- Opening Delimiter -
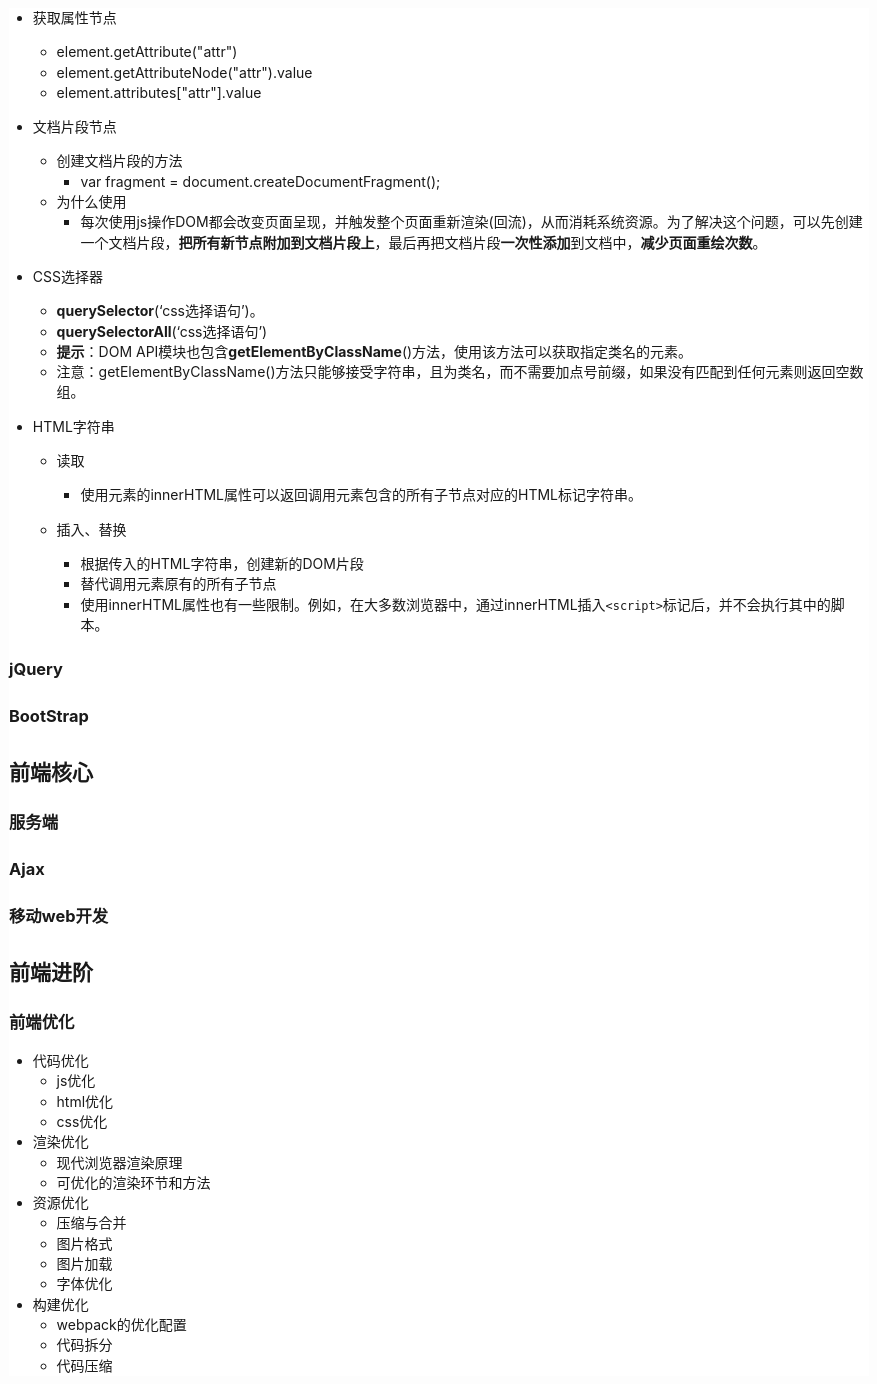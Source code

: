   - 获取属性节点

    - element.getAttribute("attr")
    - element.getAttributeNode("attr").value
    - element.attributes["attr"].value

- 文档片段节点

  - 创建文档片段的方法
    - var fragment = document.createDocumentFragment();
  - 为什么使用
    - 每次使用js操作DOM都会改变页面呈现，并触发整个页面重新渲染(回流)，从而消耗系统资源。为了解决这个问题，可以先创建一个文档片段，**把所有新节点附加到文档片段上**，最后再把文档片段**一次性添加**到文档中，**减少页面重绘次数**。

- CSS选择器

  - **querySelector**(‘css选择语句’)。
  - **querySelectorAll**(‘css选择语句’)
  - **提示**：DOM API模块也包含**getElementByClassName**()方法，使用该方法可以获取指定类名的元素。
  - 注意：getElementByClassName()方法只能够接受字符串，且为类名，而不需要加点号前缀，如果没有匹配到任何元素则返回空数组。

- HTML字符串

  - 读取

    - 使用元素的innerHTML属性可以返回调用元素包含的所有子节点对应的HTML标记字符串。

  - 插入、替换

    - 根据传入的HTML字符串，创建新的DOM片段
    - 替代调用元素原有的所有子节点
    - 使用innerHTML属性也有一些限制。例如，在大多数浏览器中，通过innerHTML插入`<script>`标记后，并不会执行其中的脚本。

    

### jQuery

### BootStrap

## 前端核心

### 服务端

### Ajax

### 移动web开发

## 前端进阶

### 前端优化

- 代码优化
  - js优化
  - html优化
  - css优化
- 渲染优化
  - 现代浏览器渲染原理
  - 可优化的渲染环节和方法
- 资源优化
  - 压缩与合并
  - 图片格式
  - 图片加载
  - 字体优化
- 构建优化
  - webpack的优化配置
  - 代码拆分
  - 代码压缩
- Closing Delimiter -
EXERCISE PROMPT:
Leave nothing out but the pictures when transcribing the records.

YOUR RESPONSE:
Source code

:   - 获取属性节点

    - element.getAttribute("attr")
    - element.getAttributeNode("attr").value
    - element.attributes["attr"].value

- 文档片段节点

  - 创建文档片段的方法
    - var fragment = document.createDocumentFragment();
  - 为什么使用
    - 每次使用js操作DOM都会改变页面呈现，并触发整个页面重新渲染(回流)，从而消耗系统资源。为了解决这个问题，可以先创建一个文档片段，**把所有新节点附加到文档片段上**，最后再把文档片段**一次性添加**到文档中，**减少页面重绘次数**。

- CSS选择器

  - **querySelector**(‘css选择语句’)。
  - **querySelectorAll**(‘css选择语句’)
  - **提示**：DOM API模块也包含**getElementByClassName**()方法，使用该方法可以获取指定类名的元素。
  - 注意：getElementByClassName()方法只能够接受字符串，且为类名，而不需要加点号前缀，如果没有匹配到任何元素则返回空数组。

- HTML字符串

  - 读取

    - 使用元素的innerHTML属性可以返回调用元素包含的所有子节点对应的HTML标记字符串。

  - 插入、替换

    - 根据传入的HTML字符串，创建新的DOM片段
    - 替代调用元素原有的所有子节点
    - 使用innerHTML属性也有一些限制。例如，在大多数浏览器中，通过innerHTML插入`<script>`标记后，并不会执行其中的脚本。

    

### jQuery

### BootStrap

## 前端核心

### 服务端

### Ajax

### 移动web开发

## 前端进阶

### 前端优化

- 代码优化
  - js优化
  - html优化
  - css优化
- 渲染优化
  - 现代浏览器渲染原理
  - 可优化的渲染环节和方法
- 资源优化
  - 压缩与合并
  - 图片格式
  - 图片加载
  - 字体优化
- 构建优化
  - webpack的优化配置
  - 代码拆分
  - 代码压缩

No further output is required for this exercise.